A one-to-one with Andrée Deissenberg, Crazy Horse Paris Chief Creative & Brand Officer, on the occasion of International Women’s Day.

Since she arrived at Crazy Horse Paris in 2006, Andrée Deissenberg, born of a French father and a US mother, has made no secret of her support for feminism, even though, as she says, the term can “frighten men”. The subject is very important to her and very much a part of the continuing renewal of this wonderful institution, the Crazy Horse Paris.

How would you define today’s woman in 2022?

I see today’s woman as a mix of all the iconic figures from Sex And The City plus the power of Beyonce and the glamour of Dita Von Teese: a strong woman in control, not of men, but of her own life. A working woman, enjoying motherhood – if that’s her choice – who’s not perfect but is at ease with herself. Modern women don’t burn their bra, they use it for their own purposes. First and foremost to please themselves.

And are the Crazy Girls women of today?

Our clever lighting makes the dancers look alike, but in reality they are all very different. They come from different countries, different cultures. Just like today’s woman: complex and uninhibited, free and multi-faceted. These are strong women, they have their vulnerabilities but can choose how much they show them. In truth, just like the rest of us…

What feminist values are expressed by the Crazy Girl? 

Back in the 40s, burlesque dancers were breaking a taboo by showing their naked bodies. They didn’t do it to please men but for the sheer pleasure of performing. It was an act of rebellion.

It’s different now. The artists at Crazy Horse Paris, the Crazy Girls or our “Crazy Entertainer” Lolly Wish, for example, consider themselves modern women in society, both on stage and in life.

They want to perform to their very best on this legendary stage, to an audience increasingly composed of women just as much as men (sometimes more).
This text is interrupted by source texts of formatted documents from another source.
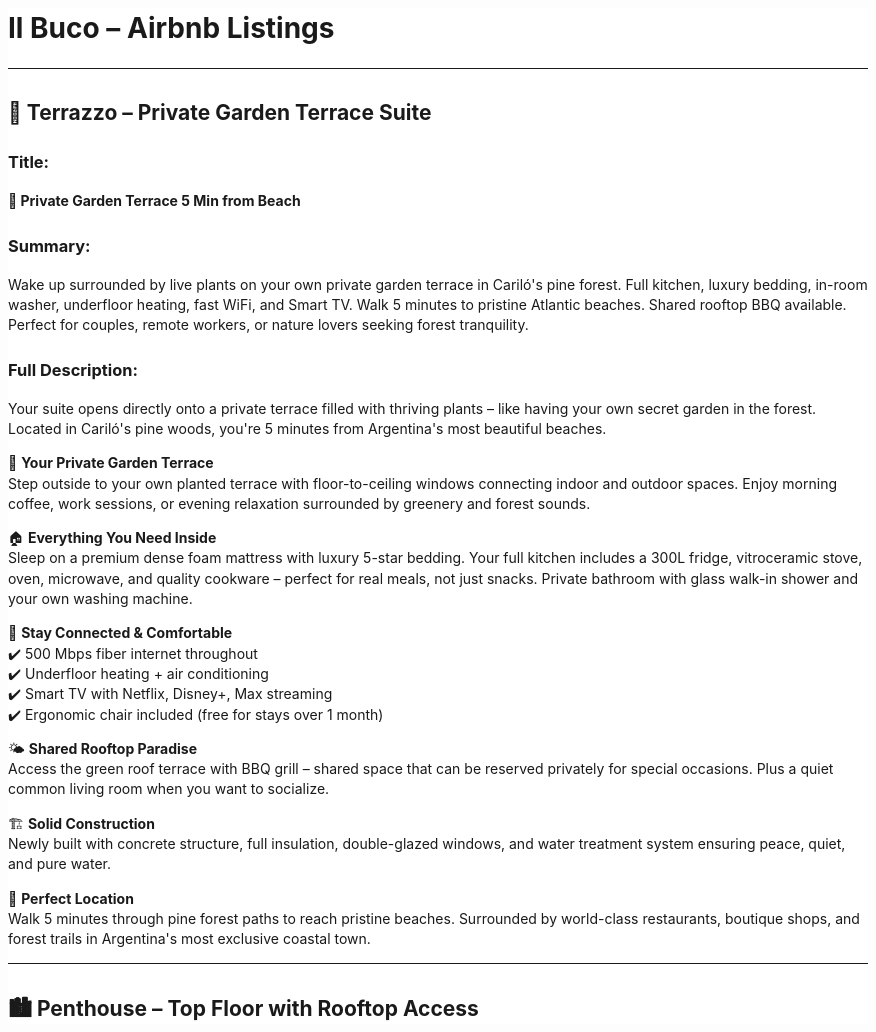 # Il Buco – Airbnb Listings

---

## 🌿 Terrazzo – Private Garden Terrace Suite

### **Title:**  
**🌿 Private Garden Terrace 5 Min from Beach**

### **Summary:**  
Wake up surrounded by live plants on your own private garden terrace in Cariló's pine forest. Full kitchen, luxury bedding, in-room washer, underfloor heating, fast WiFi, and Smart TV. Walk 5 minutes to pristine Atlantic beaches. Shared rooftop BBQ available. Perfect for couples, remote workers, or nature lovers seeking forest tranquility.

### **Full Description:**
Your suite opens directly onto a private terrace filled with thriving plants – like having your own secret garden in the forest. Located in Cariló's pine woods, you're 5 minutes from Argentina's most beautiful beaches.

🌿 **Your Private Garden Terrace**  
Step outside to your own planted terrace with floor-to-ceiling windows connecting indoor and outdoor spaces. Enjoy morning coffee, work sessions, or evening relaxation surrounded by greenery and forest sounds.

🏠 **Everything You Need Inside**  
Sleep on a premium dense foam mattress with luxury 5-star bedding. Your full kitchen includes a 300L fridge, vitroceramic stove, oven, microwave, and quality cookware – perfect for real meals, not just snacks. Private bathroom with glass walk-in shower and your own washing machine.

📶 **Stay Connected & Comfortable**  
✔️ 500 Mbps fiber internet throughout  
✔️ Underfloor heating + air conditioning  
✔️ Smart TV with Netflix, Disney+, Max streaming  
✔️ Ergonomic chair included (free for stays over 1 month)

🌤️ **Shared Rooftop Paradise**  
Access the green roof terrace with BBQ grill – shared space that can be reserved privately for special occasions. Plus a quiet common living room when you want to socialize.

🏗️ **Solid Construction**  
Newly built with concrete structure, full insulation, double-glazed windows, and water treatment system ensuring peace, quiet, and pure water.

📍 **Perfect Location**  
Walk 5 minutes through pine forest paths to reach pristine beaches. Surrounded by world-class restaurants, boutique shops, and forest trails in Argentina's most exclusive coastal town.

---

## 🏙️ Penthouse – Top Floor with Rooftop Access
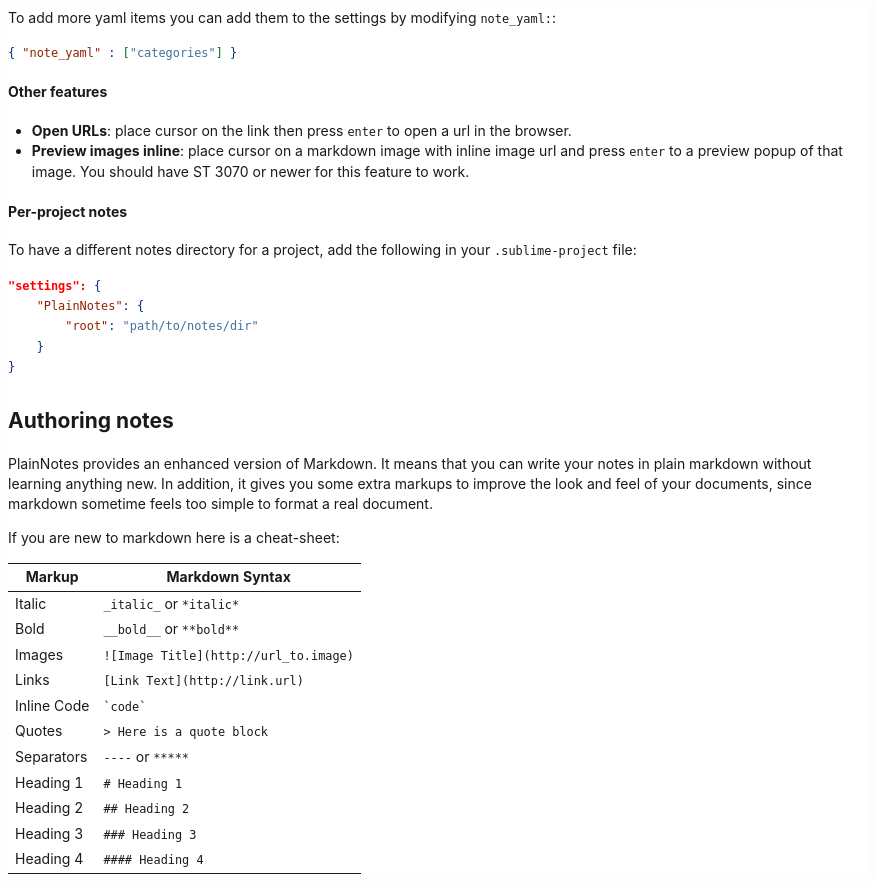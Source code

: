 To add more yaml items you can add them to the settings by modifying `note_yaml:`:

```json
{ "note_yaml" : ["categories"] }
```

#### Other features
- **Open URLs**: place cursor on the link then press `enter` to open a url in
  the browser.
- **Preview images inline**: place cursor on a markdown image with inline image url and press `enter` to a preview popup of that image. You should have ST 3070 or newer for this feature to work.

#### Per-project notes

To have a different notes directory for a project, add the following in your
`.sublime-project` file:

```json
"settings": {
    "PlainNotes": {
        "root": "path/to/notes/dir"
    }
}
```

## Authoring notes
PlainNotes provides an enhanced version of Markdown. It means that you can
write your notes in plain markdown without learning anything new. In addition,
it gives you some extra markups to improve the look and feel of your
documents, since markdown sometime feels too simple to format a real document.

If you are new to markdown here is a cheat-sheet:

|    Markup   |            Markdown Syntax            |
|-------------|---------------------------------------|
| Italic      | `_italic_` or `*italic*`              |
| Bold        | `__bold__` or `**bold**`              |
| Images      | `![Image Title](http://url_to.image)` |
| Links       | `[Link Text](http://link.url)`        |
| Inline Code | `` `code` ``                          |
| Quotes      | `> Here is a quote block`             |
| Separators  | `----` or `*****`                     |
| Heading 1   | `# Heading 1`                         |
| Heading 2   | `## Heading 2`                        |
| Heading 3   | `### Heading 3`                       |
| Heading 4   | `#### Heading 4`                      |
Do you think women see themselves reflected in the show?

Like I said, these days women make up more than half our audience. They leave the show happy, proud to be women. The bodies are beautiful and nudity is not an issue. Women don’t have necessarily to be dancers performing on our stage to be touched by the show, it gives them confidence, they feel in some way empowered. It’s as if they are transported to another level. Crazy Horse Paris is expert at performances that exalt femininity and transcend reality, our shows are an expression of aesthetics and of art. Women always sense this, whether they’re on stage or in the audience.